== Segment start ==

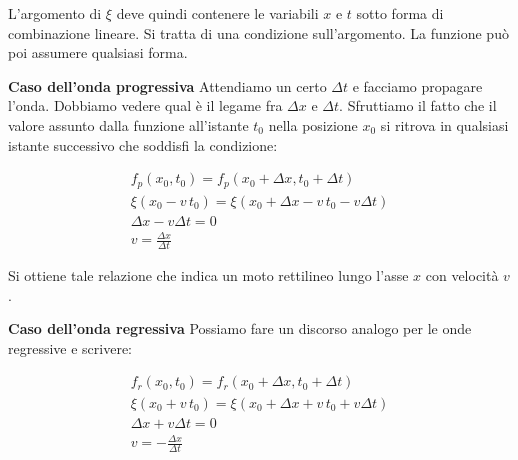 \begin{figure}[htpb]
\end{figure}
\FloatBarrier

L'argomento di $\xi$ deve quindi contenere le variabili $x$ e $t$ sotto forma di combinazione lineare. Si tratta di una condizione sull'argomento. La funzione può poi assumere qualsiasi forma.

\textbf{Caso dell'onda progressiva}
Attendiamo un certo $ \Delta t $ e facciamo propagare l'onda. Dobbiamo vedere qual è il legame fra $ \Delta x $ e $ \Delta t $. Sfruttiamo il fatto che il valore assunto dalla funzione all'istante $t_0 $ nella posizione $x_0$ si ritrova in qualsiasi istante successivo che soddisfi la condizione:

\begin{gather*}
	f_p(x_0,t_0) = f_p(x_0+\Delta x,t_0+\Delta t) \\
	\xi(x_0-v\,t_0) = \xi(x_0+\Delta x-v\,t_0-v\Delta t) \\
	\Delta x - v\Delta t = 0 \\
	v = \frac{\Delta x}{\Delta t}
\end{gather*}

Si ottiene tale relazione che indica un moto rettilineo lungo l'asse $x$ con velocità $v$.

\textbf{Caso dell'onda regressiva}
Possiamo fare un discorso analogo per le onde regressive e scrivere:

\begin{gather*}
	f_r(x_0,t_0) = f_r(x_0+\Delta x,t_0+\Delta t) \\
	\xi(x_0+v\,t_0) = \xi(x_0+\Delta x + v\,t_0 + v\Delta t) \\
	\Delta x + v\Delta t = 0 \\
	v = - \frac{\Delta x}{\Delta t}
\end{gather*}

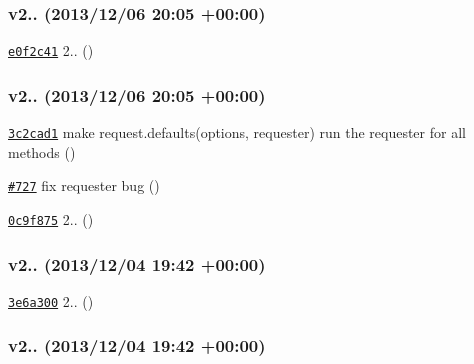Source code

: \subsubsection*{v2.. (2013/12/06 20\+:05 +00\+:00)}


\begin{DoxyItemize}
\item \href{https://github.com/mikeal/request/commit/e0f2c41bd4e15518e97dd2f4c134be51ed4cb68b}{\tt e0f2c41} 2.. ()
\end{DoxyItemize}

\subsubsection*{v2.. (2013/12/06 20\+:05 +00\+:00)}


\begin{DoxyItemize}
\item \href{https://github.com/mikeal/request/commit/3c2cad11301380f4056eb3ca4c0c124f7f7f72f5}{\tt 3c2cad1} make request.\+defaults(options, requester) run the requester for all methods ()
\item \href{https://github.com/mikeal/request/pull/727}{\tt \#727} fix requester bug ()
\item \href{https://github.com/mikeal/request/commit/0c9f87542cd1f919751d3ed1f00208ce7705f8e7}{\tt 0c9f875} 2.. ()
\end{DoxyItemize}

\subsubsection*{v2.. (2013/12/04 19\+:42 +00\+:00)}


\begin{DoxyItemize}
\item \href{https://github.com/mikeal/request/commit/3e6a300121586da81b871f759a9feec52810474a}{\tt 3e6a300} 2.. ()
\end{DoxyItemize}

\subsubsection*{v2.. (2013/12/04 19\+:42 +00\+:00)}


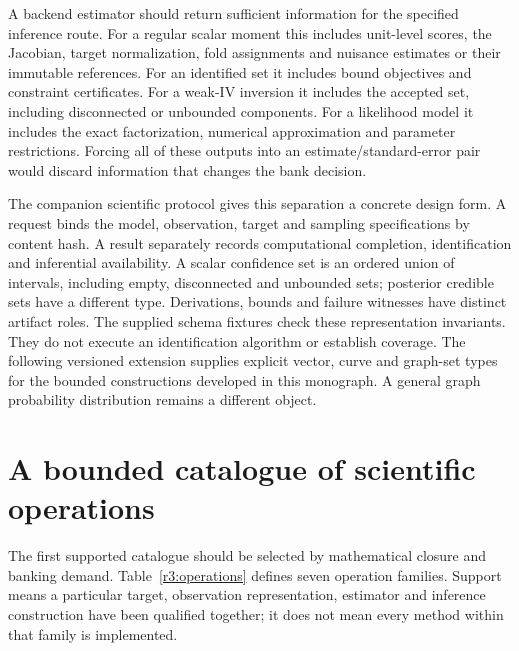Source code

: A backend estimator should return sufficient information for the
specified inference route. For a regular scalar moment this includes
unit-level scores, the Jacobian, target normalization, fold assignments
and nuisance estimates or their immutable references. For an identified
set it includes bound objectives and constraint certificates. For a
weak-IV inversion it includes the accepted set, including disconnected
or unbounded components. For a likelihood model it includes the exact
factorization, numerical approximation and parameter restrictions.
Forcing all of these outputs into an estimate/standard-error pair would
discard information that changes the bank decision.

\label{r3:protocol}
The companion scientific protocol gives this separation a concrete design
form. A request binds the model, observation, target and sampling
specifications by content hash. A result separately records computational
completion, identification and inferential availability. A scalar
confidence set is an ordered union of intervals, including empty,
disconnected and unbounded sets; posterior credible sets have a different
type. Derivations, bounds and failure witnesses have distinct artifact
roles. The supplied schema fixtures check these representation invariants.
They do not execute an identification algorithm or establish coverage.
The following versioned extension supplies explicit vector, curve and graph-set
types for the bounded constructions developed in this monograph. A general
graph probability distribution remains a different object.



\section{A bounded catalogue of scientific operations}
\label{r3:operation-catalogue}

The first supported catalogue should be selected by mathematical closure
and banking demand. Table~\ref{r3:operations} defines seven operation
families. Support means a particular target, observation representation,
estimator and inference construction have been qualified together;
it does not mean every method within that family is implemented.

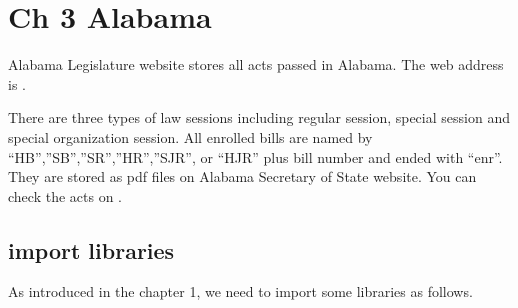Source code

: \documentclass[letterpaper,10pt,english]{jupyterBook}
\begin{document}
\sphinxstepscope


\chapter{Ch 3 Alabama}
\label{\detokenize{ch3:ch-3-alabama}}\label{\detokenize{ch3::doc}}
\sphinxAtStartPar
Alabama Legislature website stores all acts passed in Alabama. The web address is .

\sphinxAtStartPar
{}

\sphinxAtStartPar
There are three types of law sessions including regular session, special session and special organization session. All enrolled bills are named by “HB”,”SB”,”SR”,”HR”,”SJR”, or “HJR” plus bill number and ended with “\sphinxhyphen{}enr”. They are stored as pdf files on Alabama Secretary of State website. You can check the acts on .


\section{import libraries}
\label{\detokenize{ch3:import-libraries}}
\sphinxAtStartPar
As introduced in the chapter 1, we need to import some libraries as follows.
\end{document}
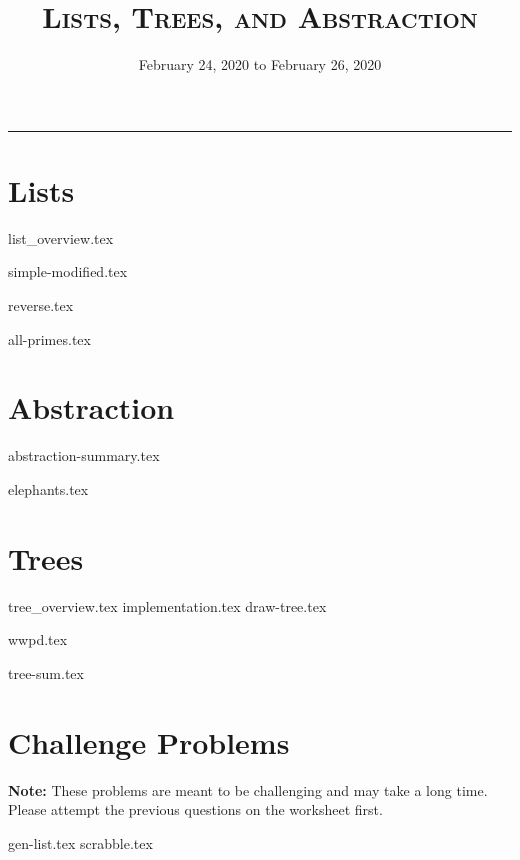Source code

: \documentclass{exam}
\title{\textsc{Lists, Trees, and Abstraction}}
\date{February 24, 2020 to February 26, 2020}
\begin{document}
\maketitle
\rule{\textwidth}{0.15em}
\fontsize{12}{15}\selectfont


\section{Lists}
{list_overview.tex}
\begin{questions}
{simple-modified.tex}

\begin{blocksection}
{reverse.tex}
\end{blocksection}

\begin{blocksection}
{all-primes.tex}
\end{blocksection}
\end{questions}

\newpage
\section{Abstraction}
{abstraction-summary.tex}
\begin{questions}
{elephants.tex}

\end{questions}

\newpage
\section{Trees}
{tree_overview.tex}
{implementation.tex}
{draw-tree.tex}
\begin{questions}
{wwpd.tex}

{tree-sum.tex}

\end{questions}

\newpage
\section{Challenge Problems}
\textbf{Note:} These problems are meant to be challenging and may take a long time. Please attempt the previous questions on the worksheet first.
\begin{questions}
{gen-list.tex}
\newpage
{scrabble.tex}
\end{questions}
\end{document}
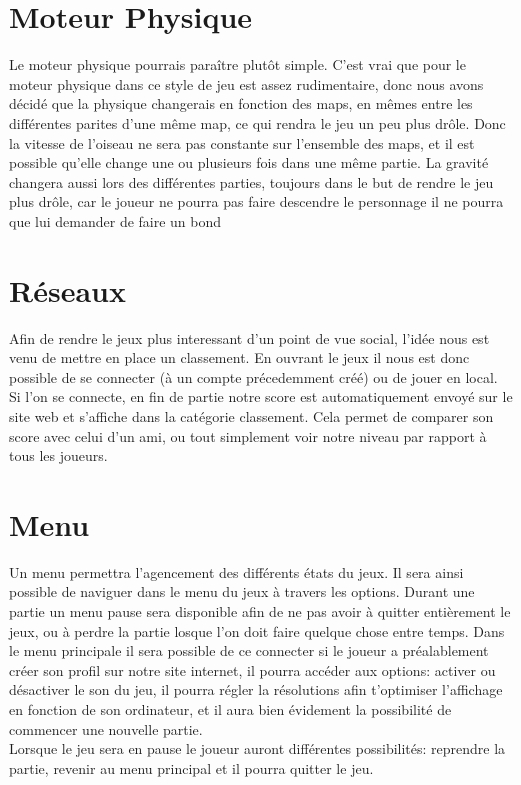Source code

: \documentclass [11pt]{report}
\begin{document}
\newpage

	\section {Moteur Physique}
	Le moteur physique pourrais para\^itre plut\^ot simple. C'est vrai que pour le moteur physique dans ce style de jeu est assez rudimentaire, donc nous avons décidé que la physique changerais en fonction des maps, en mêmes entre les différentes parites d'une même map, ce qui rendra le jeu un peu plus drôle. Donc la vitesse de l'oiseau ne sera pas constante sur l'ensemble des maps, et il est possible qu'elle change une ou plusieurs fois dans une même partie. La gravité changera aussi lors des différentes parties, toujours dans le but de rendre le jeu plus drôle, car le joueur ne pourra pas faire descendre le personnage il ne pourra que lui demander de faire un bond


	\section {Réseaux}
	Afin de rendre le jeux plus interessant d'un point de vue social, l'idée nous est venu de mettre en place un classement. En ouvrant le jeux il nous est donc possible de se connecter (à un compte précedemment créé) ou de jouer en local. Si l'on se connecte, en fin de partie notre score est automatiquement envoyé sur le site web et s'affiche dans la catégorie classement. Cela permet de comparer son score avec celui d'un ami, ou tout simplement voir notre niveau par rapport à tous les joueurs.\\\vspace{5mm}


	\section {Menu}
	Un menu permettra l'agencement des différents états du jeux. Il sera ainsi possible de naviguer dans le menu du jeux à travers les options. Durant une partie un menu pause sera disponible afin de ne pas avoir à quitter entièrement le jeux, ou à perdre la partie losque l'on doit faire quelque chose entre temps. Dans le menu principale il sera possible de ce connecter si le joueur a préalablement créer son profil sur notre site internet, il pourra accéder aux options: activer ou désactiver le son du jeu, il pourra régler la résolutions afin t'optimiser l'affichage en fonction de son ordinateur, et il aura bien évidement la possibilité de commencer une nouvelle partie. \\
Lorsque le jeu sera en pause le joueur auront différentes possibilités: reprendre la partie, revenir au menu principal et il pourra quitter le jeu.\\\vspace{5mm}
\end{document}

== Segment end ==

**EXERCISE AIM**
Except for the pictures, set down each line of the records exactly as it appears.

**SOLVED PROBLEM**
 \begin{figure}[htpb]
\end{figure}
\FloatBarrier

L'argomento di $\xi$ deve quindi contenere le variabili $x$ e $t$ sotto forma di combinazione lineare. Si tratta di una condizione sull'argomento. La funzione può poi assumere qualsiasi forma.

\textbf{Caso dell'onda progressiva}
Attendiamo un certo $ \Delta t $ e facciamo propagare l'onda. Dobbiamo vedere qual è il legame fra $ \Delta x $ e $ \Delta t $. Sfruttiamo il fatto che il valore assunto dalla funzione all'istante $t_0 $ nella posizione $x_0$ si ritrova in qualsiasi istante successivo che soddisfi la condizione:

\begin{gather*}
	f_p(x_0,t_0) = f_p(x_0+\Delta x,t_0+\Delta t) \\
	\xi(x_0-v\,t_0) = \xi(x_0+\Delta x-v\,t_0-v\Delta t) \\
	\Delta x - v\Delta t = 0 \\
	v = \frac{\Delta x}{\Delta t}
\end{gather*}

Si ottiene tale relazione che indica un moto rettilineo lungo l'asse $x$ con velocità $v$.

\textbf{Caso dell'onda regressiva}
Possiamo fare un discorso analogo per le onde regressive e scrivere:

\begin{gather*}
	f_r(x_0,t_0) = f_r(x_0+\Delta x,t_0+\Delta t) \\
	\xi(x_0+v\,t_0) = \xi(x_0+\Delta x + v\,t_0 + v\Delta t) \\
	\Delta x + v\Delta t = 0 \\
	v = - \frac{\Delta x}{\Delta t}
\end{gather*}

Source code

: \subsubsection*{v2.. (2013/12/06 20\+:05 +00\+:00)}


\begin{DoxyItemize}
\item \href{https://github.com/mikeal/request/commit/e0f2c41bd4e15518e97dd2f4c134be51ed4cb68b}{\tt e0f2c41} 2.. ()
\end{DoxyItemize}

\subsubsection*{v2.. (2013/12/06 20\+:05 +00\+:00)}


\begin{DoxyItemize}
\item \href{https://github.com/mikeal/request/commit/3c2cad11301380f4056eb3ca4c0c124f7f7f72f5}{\tt 3c2cad1} make request.\+defaults(options, requester) run the requester for all methods ()
\item \href{https://github.com/mikeal/request/pull/727}{\tt \#727} fix requester bug ()
\item \href{https://github.com/mikeal/request/commit/0c9f87542cd1f919751d3ed1f00208ce7705f8e7}{\tt 0c9f875} 2.. ()
\end{DoxyItemize}

\subsubsection*{v2.. (2013/12/04 19\+:42 +00\+:00)}


\begin{DoxyItemize}
\item \href{https://github.com/mikeal/request/commit/3e6a300121586da81b871f759a9feec52810474a}{\tt 3e6a300} 2.. ()
\end{DoxyItemize}

\subsubsection*{v2.. (2013/12/04 19\+:42 +00\+:00)}


Source code

: A backend estimator should return sufficient information for the
specified inference route. For a regular scalar moment this includes
unit-level scores, the Jacobian, target normalization, fold assignments
and nuisance estimates or their immutable references. For an identified
set it includes bound objectives and constraint certificates. For a
weak-IV inversion it includes the accepted set, including disconnected
or unbounded components. For a likelihood model it includes the exact
factorization, numerical approximation and parameter restrictions.
Forcing all of these outputs into an estimate/standard-error pair would
discard information that changes the bank decision.

\label{r3:protocol}
The companion scientific protocol gives this separation a concrete design
form. A request binds the model, observation, target and sampling
specifications by content hash. A result separately records computational
completion, identification and inferential availability. A scalar
confidence set is an ordered union of intervals, including empty,
disconnected and unbounded sets; posterior credible sets have a different
type. Derivations, bounds and failure witnesses have distinct artifact
roles. The supplied schema fixtures check these representation invariants.
They do not execute an identification algorithm or establish coverage.
The following versioned extension supplies explicit vector, curve and graph-set
types for the bounded constructions developed in this monograph. A general
graph probability distribution remains a different object.



\section{A bounded catalogue of scientific operations}
\label{r3:operation-catalogue}

The first supported catalogue should be selected by mathematical closure
and banking demand. Table~\ref{r3:operations} defines seven operation
families. Support means a particular target, observation representation,
estimator and inference construction have been qualified together;
it does not mean every method within that family is implemented.

Source code

: \documentclass[letterpaper,10pt,english]{jupyterBook}
\begin{document}
\sphinxstepscope


\chapter{Ch 3 Alabama}
\label{\detokenize{ch3:ch-3-alabama}}\label{\detokenize{ch3::doc}}
\sphinxAtStartPar
Alabama Legislature website stores all acts passed in Alabama. The web address is .

\sphinxAtStartPar
{}

\sphinxAtStartPar
There are three types of law sessions including regular session, special session and special organization session. All enrolled bills are named by “HB”,”SB”,”SR”,”HR”,”SJR”, or “HJR” plus bill number and ended with “\sphinxhyphen{}enr”. They are stored as pdf files on Alabama Secretary of State website. You can check the acts on .


\section{import libraries}
\label{\detokenize{ch3:import-libraries}}
\sphinxAtStartPar
As introduced in the chapter 1, we need to import some libraries as follows.
\end{document}
Source code

: \documentclass{exam}
\title{\textsc{Lists, Trees, and Abstraction}}
\date{February 24, 2020 to February 26, 2020}
\begin{document}
\maketitle
\rule{\textwidth}{0.15em}
\fontsize{12}{15}\selectfont


\section{Lists}
{list_overview.tex}
\begin{questions}
{simple-modified.tex}

\begin{blocksection}
{reverse.tex}
\end{blocksection}

\begin{blocksection}
{all-primes.tex}
\end{blocksection}
\end{questions}

\newpage
\section{Abstraction}
{abstraction-summary.tex}
\begin{questions}
{elephants.tex}

\end{questions}

\newpage
\section{Trees}
{tree_overview.tex}
{implementation.tex}
{draw-tree.tex}
\begin{questions}
{wwpd.tex}

{tree-sum.tex}

\end{questions}

\newpage
\section{Challenge Problems}
\textbf{Note:} These problems are meant to be challenging and may take a long time. Please attempt the previous questions on the worksheet first.
\begin{questions}
{gen-list.tex}
\newpage
{scrabble.tex}
\end{questions}
\end{document}
Source code

: \documentclass [11pt]{report}
\begin{document}
\newpage

	\section {Moteur Physique}
	Le moteur physique pourrais para\^itre plut\^ot simple. C'est vrai que pour le moteur physique dans ce style de jeu est assez rudimentaire, donc nous avons décidé que la physique changerais en fonction des maps, en mêmes entre les différentes parites d'une même map, ce qui rendra le jeu un peu plus drôle. Donc la vitesse de l'oiseau ne sera pas constante sur l'ensemble des maps, et il est possible qu'elle change une ou plusieurs fois dans une même partie. La gravité changera aussi lors des différentes parties, toujours dans le but de rendre le jeu plus drôle, car le joueur ne pourra pas faire descendre le personnage il ne pourra que lui demander de faire un bond


	\section {Réseaux}
	Afin de rendre le jeux plus interessant d'un point de vue social, l'idée nous est venu de mettre en place un classement. En ouvrant le jeux il nous est donc possible de se connecter (à un compte précedemment créé) ou de jouer en local. Si l'on se connecte, en fin de partie notre score est automatiquement envoyé sur le site web et s'affiche dans la catégorie classement. Cela permet de comparer son score avec celui d'un ami, ou tout simplement voir notre niveau par rapport à tous les joueurs.\\\vspace{5mm}


	\section {Menu}
	Un menu permettra l'agencement des différents états du jeux. Il sera ainsi possible de naviguer dans le menu du jeux à travers les options. Durant une partie un menu pause sera disponible afin de ne pas avoir à quitter entièrement le jeux, ou à perdre la partie losque l'on doit faire quelque chose entre temps. Dans le menu principale il sera possible de ce connecter si le joueur a préalablement créer son profil sur notre site internet, il pourra accéder aux options: activer ou désactiver le son du jeu, il pourra régler la résolutions afin t'optimiser l'affichage en fonction de son ordinateur, et il aura bien évidement la possibilité de commencer une nouvelle partie. \\
Lorsque le jeu sera en pause le joueur auront différentes possibilités: reprendre la partie, revenir au menu principal et il pourra quitter le jeu.\\\vspace{5mm}
\end{document}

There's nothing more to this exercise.